If Chicago wins, it'll be a celebration for the TWO generations of Blackhawks fans who've grown up since the Hawks last hoisted hockey's sacred chalice in 1961.
That was the same year the Berlin Wall was BUILT, and two years before anyone besides their friends and families had ever heard of the Beatles.
The last time Philadelphia won the Cup was in 1975, when bellbottoms were fashionable, people actually wrote longhand and mailed letters to each other, and the few mobile phones that were in use were the size of milk cartons.
As the Original Six team with the longest championship drought, the Blackhawks are strong sentimental favorites.
No one with any sense of fair play wants to see a storied franchise and its supporters suffer unduly, unless it's the Leafs, but they just bring it on themselves with the help of an insufferable fan base and the Toronto-centric national media.
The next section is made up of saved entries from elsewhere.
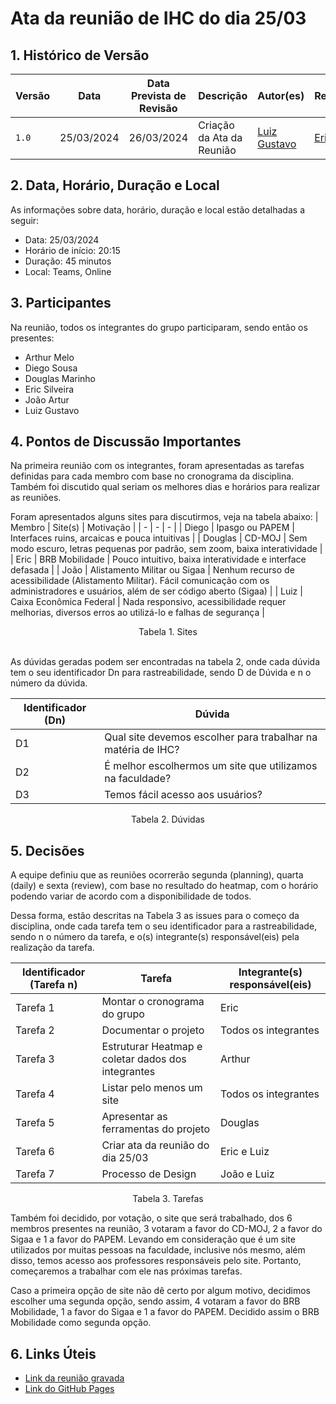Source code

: # Ata da reunião de IHC do dia 25/03

## 1. Histórico de Versão

| Versão | Data | Data Prevista de Revisão | Descrição | Autor(es) | Revisor(es) |
| - | - | - | - | - | - |
| `1.0` | 25/03/2024 | 26/03/2024 | Criação da Ata da Reunião | [Luiz Gustavo](https://github.com/LuizGust4vo) | [Eric Silveira](https://github.com/ericbky) |

## 2. Data, Horário, Duração e Local

As informações sobre data, horário, duração e local estão detalhadas a seguir:
- Data: 25/03/2024
- Horário de início: 20:15
- Duração: 45 minutos
- Local: Teams, Online 

## 3. Participantes

Na reunião, todos os integrantes do grupo participaram, sendo então os presentes:
- Arthur Melo
- Diego Sousa
- Douglas Marinho
- Eric Silveira
- João Artur  
- Luiz Gustavo 

## 4. Pontos de Discussão Importantes

Na primeira reunião com os integrantes, foram apresentadas as tarefas definidas para cada membro com base no cronograma da disciplina. Também foi discutido qual seriam os melhores dias e horários para realizar as reuniões.

Foram apresentados alguns sites para discutirmos, veja na tabela abaixo:
| Membro | Site(s) | Motivação |
| - | - | - |
| Diego | Ipasgo ou PAPEM | Interfaces ruins, arcaicas e pouca intuitivas |
| Douglas | CD-MOJ | Sem modo escuro, letras pequenas por padrão, sem zoom, baixa interatividade |
| Eric | BRB Mobilidade | Pouco intuitivo, baixa interatividade e interface defasada |
| João | Alistamento Militar ou Sigaa | Nenhum recurso de acessibilidade (Alistamento Militar). Fácil comunicação com os administradores e usuários, além de ser código aberto (Sigaa) |
| Luiz | Caixa Econômica Federal | Nada responsivo, acessibilidade requer melhorias, diversos erros ao utilizá-lo e falhas de segurança | 
<p align="center"> Tabela 1. Sites </p>

<br>
As dúvidas geradas podem ser encontradas na tabela 2, onde cada dúvida tem o seu identificador Dn para rastreabilidade, sendo D de Dúvida e n o número da dúvida.

| Identificador (Dn) | Dúvida |
| - | - |
| D1 | Qual site devemos escolher para trabalhar na matéria de IHC? | 
| D2 | É melhor escolhermos um site que utilizamos na faculdade? |
| D3 | Temos fácil acesso aos usuários? |
<p align="center"> Tabela 2. Dúvidas </p>

## 5. Decisões
A equipe definiu que as reuniões ocorrerão segunda (planning), quarta (daily) e sexta (review), com base no resultado do heatmap, com o horário podendo variar de acordo com a disponibilidade de todos.

Dessa forma, estão descritas na Tabela 3 as issues para o começo da disciplina, onde cada tarefa tem o seu identificador para a rastreabilidade, sendo n o número da tarefa, e o(s) integrante(s) responsável(eis) pela realização da tarefa.

| Identificador (Tarefa n) | Tarefa | Integrante(s) responsável(eis) |
| - | - | - |
| Tarefa 1 | Montar o cronograma do grupo | Eric |
| Tarefa 2 | Documentar o projeto | Todos os integrantes | 
| Tarefa 3 | Estruturar Heatmap e coletar dados dos integrantes | Arthur |
| Tarefa 4 | Listar pelo menos um site | Todos os integrantes |
| Tarefa 5 | Apresentar as ferramentas do projeto | Douglas |
| Tarefa 6 | Criar ata da reunião do dia 25/03 | Eric e Luiz |
| Tarefa 7 | Processo de Design | João e Luiz |
<p align="center"> Tabela 3. Tarefas </p>

Também foi decidido, por votação, o site que será trabalhado, dos 6 membros presentes na reunião, 3 votaram a favor do CD-MOJ, 2 a favor do Sigaa e 1 a favor do PAPEM. Levando em consideração que é um site utilizados por muitas pessoas na faculdade, inclusive nós mesmo, além disso, temos acesso aos professores responsáveis pelo site. Portanto, começaremos a trabalhar com ele nas próximas tarefas.

Caso a primeira opção de site não dê certo por algum motivo, decidimos escolher uma segunda opção, sendo assim, 4 votaram a favor do BRB Mobilidade, 1 a favor do Sigaa e 1 a favor do PAPEM. Decidido assim o BRB Mobilidade como segunda opção.   

## 6. Links Úteis

* [Link da reunião gravada]() </br>
* [Link do GitHub Pages](https://interacao-humano-computador.github.io/2024.1-CD-MOJ/)
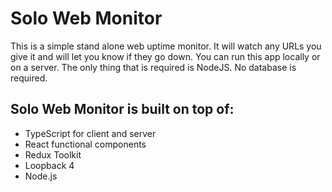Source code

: # Solo Web Monitor

This is a simple stand alone web uptime monitor. It will watch any URLs you give it and will let you know if they go down. You can run this app locally or on a server. The only thing that is required is NodeJS. No database is required.

## Solo Web Monitor is built on top of:
- TypeScript for client and server
- React functional components
- Redux Toolkit
- Loopback 4
- Node.js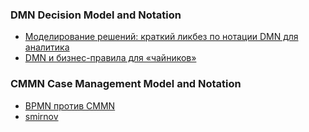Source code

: ### DMN Decision Model and Notation  

- [Моделирование решений: краткий ликбез по нотации DMN для аналитика](https://babok-school.ru/blog/what-is-dmn-and-how-to-use-it-example/)
- [DMN и бизнес-правила для «чайников»](https://bpmn2.ru/blog/dmn-i-biznes-pravila-dlya-chainkov)

### CMMN Case Management Model and Notation
- [BPMN против CMMN](https://www.cybermedian.com/ru/what-is-case-management-model-and-notation-cmmn)
- [smirnov](https://mxsmirnov.com/2014/08/18/cmmn/)
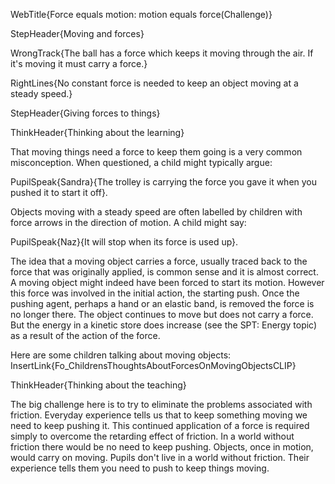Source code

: WebTitle{Force equals motion: motion equals force(Challenge)}

StepHeader{Moving and forces}

WrongTrack{The ball has a force which keeps it moving through the air. If it&apos;s moving it must carry a force.}

RightLines{No constant force is needed to keep an object moving at a steady speed.}

StepHeader{Giving forces to things}

ThinkHeader{Thinking about the learning}

That moving things need a force to keep them going is a very common misconception. When questioned, a child might typically argue:

PupilSpeak{Sandra}{The trolley is carrying the force you gave it when you pushed it to start it off}.

Objects moving with a steady speed are often labelled by children with force arrows in the direction of motion. A child might say:

PupilSpeak{Naz}{It will stop when its force is used up}.

The idea that a moving object carries a force, usually traced back to the force that was originally applied, is common sense and it is almost correct. A moving object might indeed have been forced to start its motion. However this force was involved in the initial action, the starting push. Once the pushing agent, perhaps a hand or an elastic band, is removed the force is no longer there. The object continues to move but does not carry a force. But the energy in a kinetic store does increase (see the SPT: Energy topic) as a result of the action of the force.

Here are some children talking about moving objects:
InsertLink{Fo_ChildrensThoughtsAboutForcesOnMovingObjectsCLIP}

ThinkHeader{Thinking about the teaching}

The big challenge here is to try to eliminate the problems associated with friction. Everyday experience tells us that to keep something moving we need to keep pushing it. This continued application of a force is required simply to overcome the retarding effect of friction. In a world without friction there would be no need to keep pushing. Objects, once in motion, would carry on moving. Pupils don&apos;t live in a world without friction. Their experience tells them you need to push to keep things moving.


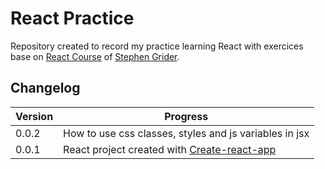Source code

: # React Practice
Repository created to record my practice learning React with exercices base on [React Course](https://www.udemy.com/user/sgslo/) of [Stephen Grider](https://www.udemy.com/course/react-redux).

## Changelog
| Version | Progress |
| ------ | ------ |
| 0.0.2 | How to use css classes, styles and js variables in jsx |
| 0.0.1 | React project created with [Create-react-app](https://www.npmjs.com/package/create-react-app) |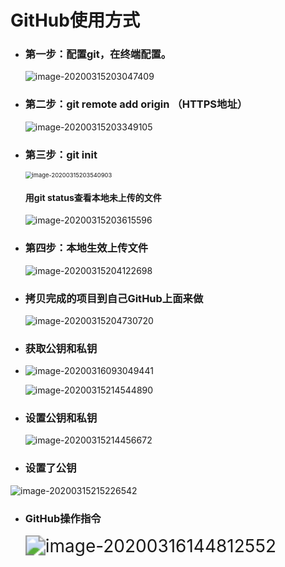 # 					GitHub使用方式

- ### 第一步：配置git，在终端配置。

  ![image-20200315203047409](/Users/houjinshuang/Desktop/MiMall/GitHub使用方式.assets/image-20200315203047409.png)

- ### 第二步：git remote add origin （HTTPS地址）

  ![image-20200315203349105](/Users/houjinshuang/Desktop/MiMall/GitHub使用方式.assets/image-20200315203349105.png)

- ### 第三步：git init

  <img src="/Users/houjinshuang/Desktop/MiMall/GitHub使用方式.assets/image-20200315203540903.png" alt="image-20200315203540903" style="zoom:67%;" />

  #### 用git  status查看本地未上传的文件

  ![image-20200315203615596](/Users/houjinshuang/Desktop/MiMall/GitHub使用方式.assets/image-20200315203615596.png)

- ### 第四步：本地生效上传文件

  ![image-20200315204122698](/Users/houjinshuang/Desktop/MiMall/GitHub使用方式.assets/image-20200315204122698.png)

- ### 拷贝完成的项目到自己GitHub上面来做

  ![image-20200315204730720](/Users/houjinshuang/Desktop/MiMall/GitHub使用方式.assets/image-20200315204730720.png)

- ### 获取公钥和私钥

- ![image-20200316093049441](/Users/houjinshuang/Desktop/GitHub使用/GitHub使用方式.assets/image-20200316093049441.png)

  

  ![image-20200315214544890](/Users/houjinshuang/Desktop/GitHub使用/GitHub使用方式.assets/image-20200315214544890.png)

- ### 设置公钥和私钥

  ![image-20200315214456672](/Users/houjinshuang/Desktop/GitHub使用/GitHub使用方式.assets/image-20200315214456672.png)

- ### 设置了公钥

![image-20200315215226542](/Users/houjinshuang/Desktop/GitHub使用/GitHub使用方式.assets/image-20200315215226542.png)

- ### GitHub操作指令

  <img src="/Users/houjinshuang/Desktop/GitHub使用/GitHub使用方式.assets/image-20200316144812552.png" alt="image-20200316144812552" style="zoom: 200%;" />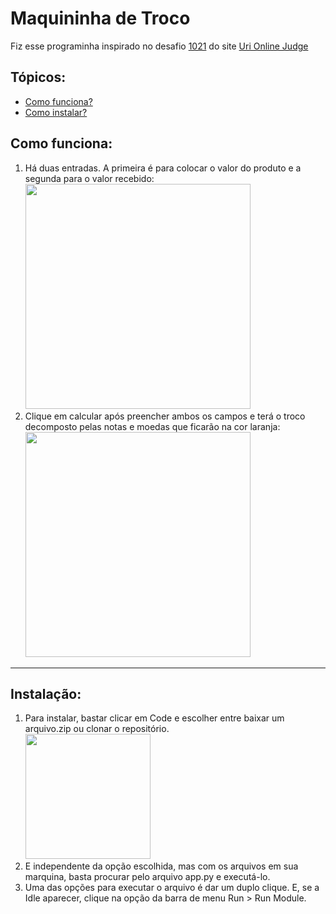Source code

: <h1>Maquininha de Troco</h1>
<p>
Fiz esse programinha inspirado no desafio <a href="https://www.urionlinejudge.com.br/judge/pt/problems/view/1021" target="_blank">1021</a> do site
<a href="https://www.urionlinejudge.com.br/judge/pt" target="_blank">Uri Online Judge</a>
</p>
<section>
  <h2>Tópicos:</h2>
  <ul>
    <li>
      <a href="#como-funciona">Como funciona?</a>
    </li>
    <li>
      <a href="#instalação">Como instalar?</a>
    </li>
  </ul>
</section>
<section id="como-funciona">
  <h2>Como funciona:</h2>
  <ol>
    <li>
      <span>Há duas entradas. A primeira é para colocar o valor do produto e a segunda para o valor recebido:</span>
      <br>
      <img src="https://user-images.githubusercontent.com/59299412/129777493-7bc67fa3-9eaf-428e-b758-970a81730832.png" height="360">
    </li>
    <li>
      <span>Clique em calcular após preencher ambos os campos e terá o troco decomposto pelas notas e moedas que ficarão na cor laranja:</span>
      <br>
      <img src="https://user-images.githubusercontent.com/59299412/129777611-f14d3d7b-948c-4544-a8f9-296ee9ef06f3.png" height="360">
    </li>
  </ol>
</section>
<hr>
<section id="instacação">
  <h2>Instalação:</h2>
  <ol>
    <li>
      <span>Para instalar, bastar clicar em Code e escolher entre baixar um arquivo.zip ou clonar o repositório.
      <br>
      <img src="https://user-images.githubusercontent.com/59299412/129777779-c150bd47-1a4c-4d5b-b091-c06b9d3c4f96.png" height="200">
    </li>
    <li>
      <span> E independente da opção escolhida, mas com os arquivos em sua marquina, basta procurar pelo arquivo app.py e executá-lo.
    </li>
    <li>
      <span>Uma das opções para executar o arquivo é dar um duplo clique. E, se a Idle aparecer, clique na opção da barra de menu Run > Run Module.
      </span>
    </li>
  </ol>
</section>
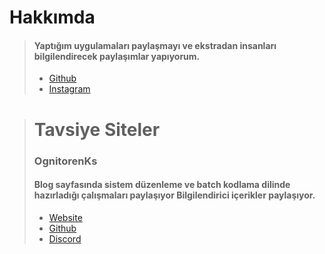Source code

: # Hakkımda
> #### Yaptığım uygulamaları paylaşmayı ve ekstradan insanları bilgilendirecek paylaşımlar yapıyorum.
> - [Github](https://github.com/shadesofdeath)
> - [Instagram](https://www.instagram.com/_berkay.ay/)

> # Tavsiye Siteler
> ### OgnitorenKs
> #### Blog sayfasında sistem düzenleme ve batch kodlama dilinde hazırladığı çalışmaları paylaşıyor Bilgilendirici içerikler paylaşıyor.
> - [Website](https://ognitorenks.blogspot.com/)
> - [Github](https://github.com/OgnitorenKs)
> - [Discord](https://discord.gg/7hbzSGTYeZ)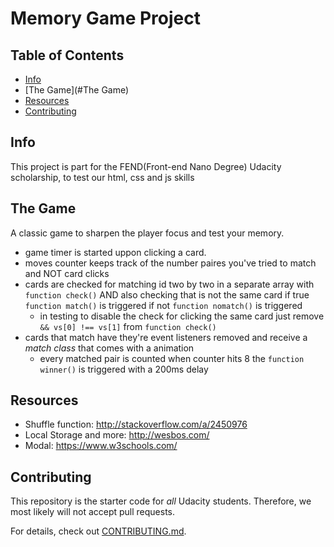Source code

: # Memory Game Project

## Table of Contents
* [Info](#Info)
* [The Game](#The Game)
* [Resources](#Resources)
* [Contributing](#contributing)

## Info
This project is part for the FEND(Front-end Nano Degree) Udacity scholarship, to test our html, css and js skills 

## The Game
A classic game to sharpen the player focus and test your memory. 
- game timer is started uppon clicking a card.
- moves counter keeps track of the number paires you've tried to match and NOT card clicks
- cards are checked for matching id two by two in a separate array with `function check()` AND also checking that is not the same card if true `function match()` is triggered if not `function nomatch()` is triggered
  * in testing to disable the check for clicking the same card just remove `&& vs[0] !== vs[1]` from `function check()` 
- cards that match have they're event listeners removed and receive a *match class* that comes with a animation
  * every matched pair is counted when counter hits 8 the `function winner()` is triggered with a 200ms delay 


## Resources
- Shuffle function: http://stackoverflow.com/a/2450976
- Local Storage and more: http://wesbos.com/
- Modal: https://www.w3schools.com/


## Contributing

This repository is the starter code for _all_ Udacity students. Therefore, we most likely will not accept pull requests.

For details, check out [CONTRIBUTING.md](CONTRIBUTING.md).
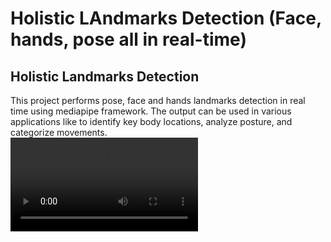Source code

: # Holistic LAndmarks Detection (Face, hands, pose all in real-time)

## Holistic Landmarks Detection
This project performs pose, face and hands landmarks detection in real time using mediapipe framework. The output can be used in various applications like to identify key body locations, analyze posture, and categorize movements.
</br>
<video src="https://github.com/user-attachments/assets/d3cb8acc-587d-4ee9-af36-1fbcc922f06f" autoplay loop></video>

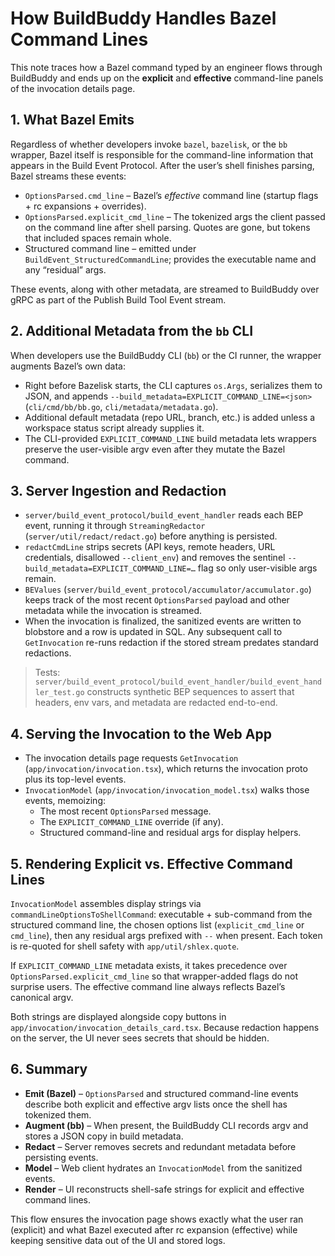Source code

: # How BuildBuddy Handles Bazel Command Lines

This note traces how a Bazel command typed by an engineer flows through BuildBuddy and ends up on the **explicit** and **effective** command-line panels of the invocation details page.

## 1. What Bazel Emits

Regardless of whether developers invoke `bazel`, `bazelisk`, or the `bb` wrapper, Bazel itself is responsible for the command-line information that appears in the Build Event Protocol. After the user’s shell finishes parsing, Bazel streams these events:

* `OptionsParsed.cmd_line` – Bazel’s *effective* command line (startup flags + rc expansions + overrides).
* `OptionsParsed.explicit_cmd_line` – The tokenized args the client passed on the command line after shell parsing. Quotes are gone, but tokens that included spaces remain whole.
* Structured command line – emitted under `BuildEvent_StructuredCommandLine`; provides the executable name and any “residual” args.

These events, along with other metadata, are streamed to BuildBuddy over gRPC as part of the Publish Build Tool Event stream.

## 2. Additional Metadata from the `bb` CLI

When developers use the BuildBuddy CLI (`bb`) or the CI runner, the wrapper augments Bazel’s own data:

* Right before Bazelisk starts, the CLI captures `os.Args`, serializes them to JSON, and appends `--build_metadata=EXPLICIT_COMMAND_LINE=<json>` (`cli/cmd/bb/bb.go`, `cli/metadata/metadata.go`).
* Additional default metadata (repo URL, branch, etc.) is added unless a workspace status script already supplies it.
* The CLI-provided `EXPLICIT_COMMAND_LINE` build metadata lets wrappers preserve the user-visible argv even after they mutate the Bazel command.

## 3. Server Ingestion and Redaction

* `server/build_event_protocol/build_event_handler` reads each BEP event, running it through `StreamingRedactor` (`server/util/redact/redact.go`) before anything is persisted.
* `redactCmdLine` strips secrets (API keys, remote headers, URL credentials, disallowed `--client_env`) and removes the sentinel `--build_metadata=EXPLICIT_COMMAND_LINE=…` flag so only user-visible args remain.
* `BEValues` (`server/build_event_protocol/accumulator/accumulator.go`) keeps track of the most recent `OptionsParsed` payload and other metadata while the invocation is streamed.
* When the invocation is finalized, the sanitized events are written to blobstore and a row is updated in SQL. Any subsequent call to `GetInvocation` re-runs redaction if the stored stream predates standard redactions.

> Tests: `server/build_event_protocol/build_event_handler/build_event_handler_test.go` constructs synthetic BEP sequences to assert that headers, env vars, and metadata are redacted end-to-end.

## 4. Serving the Invocation to the Web App

* The invocation details page requests `GetInvocation` (`app/invocation/invocation.tsx`), which returns the invocation proto plus its top-level events.
* `InvocationModel` (`app/invocation/invocation_model.tsx`) walks those events, memoizing:
  * The most recent `OptionsParsed` message.
  * The `EXPLICIT_COMMAND_LINE` override (if any).
  * Structured command-line and residual args for display helpers.

## 5. Rendering Explicit vs. Effective Command Lines

`InvocationModel` assembles display strings via `commandLineOptionsToShellCommand`: executable + sub-command from the structured command line, the chosen options list (`explicit_cmd_line` or `cmd_line`), then any residual args prefixed with `--` when present. Each token is re-quoted for shell safety with `app/util/shlex.quote`.

If `EXPLICIT_COMMAND_LINE` metadata exists, it takes precedence over `OptionsParsed.explicit_cmd_line` so that wrapper-added flags do not surprise users. The effective command line always reflects Bazel’s canonical argv.

Both strings are displayed alongside copy buttons in `app/invocation/invocation_details_card.tsx`. Because redaction happens on the server, the UI never sees secrets that should be hidden.

## 6. Summary

* **Emit (Bazel)** – `OptionsParsed` and structured command-line events describe both explicit and effective argv lists once the shell has tokenized them.
* **Augment (bb)** – When present, the BuildBuddy CLI records argv and stores a JSON copy in build metadata.
* **Redact** – Server removes secrets and redundant metadata before persisting events.
* **Model** – Web client hydrates an `InvocationModel` from the sanitized events.
* **Render** – UI reconstructs shell-safe strings for explicit and effective command lines.

This flow ensures the invocation page shows exactly what the user ran (explicit) and what Bazel executed after rc expansion (effective) while keeping sensitive data out of the UI and stored logs.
Can't begrudge Philadelphia
There's no love lost for the Flyers at the local level after their beatdown of the Canadiens in the Eastern Conference final, and Philadelphia fans are even more obnoxious than Leaf Nation.
You don't have to cheer for Philly, but considering that the Canadiens have won SIX Stanley Cups since the last time the Flyers tasted champagne, it would take a level of malice I'm incapable of mustering to begrudge them their first victory parade in 35 years.
If you still haven't grasped the enormity of the gap between championships for the two teams in this year's Stanley Cup final, let me put it to you this way: I was in diapers the last time Chicago won, and in Grade 10 for the Flyers' most recent championship.
Coincidentally, I was also in Grade 10 the following year when the Canadiens won the Cup.
Fortunately, I was no longer in diapers.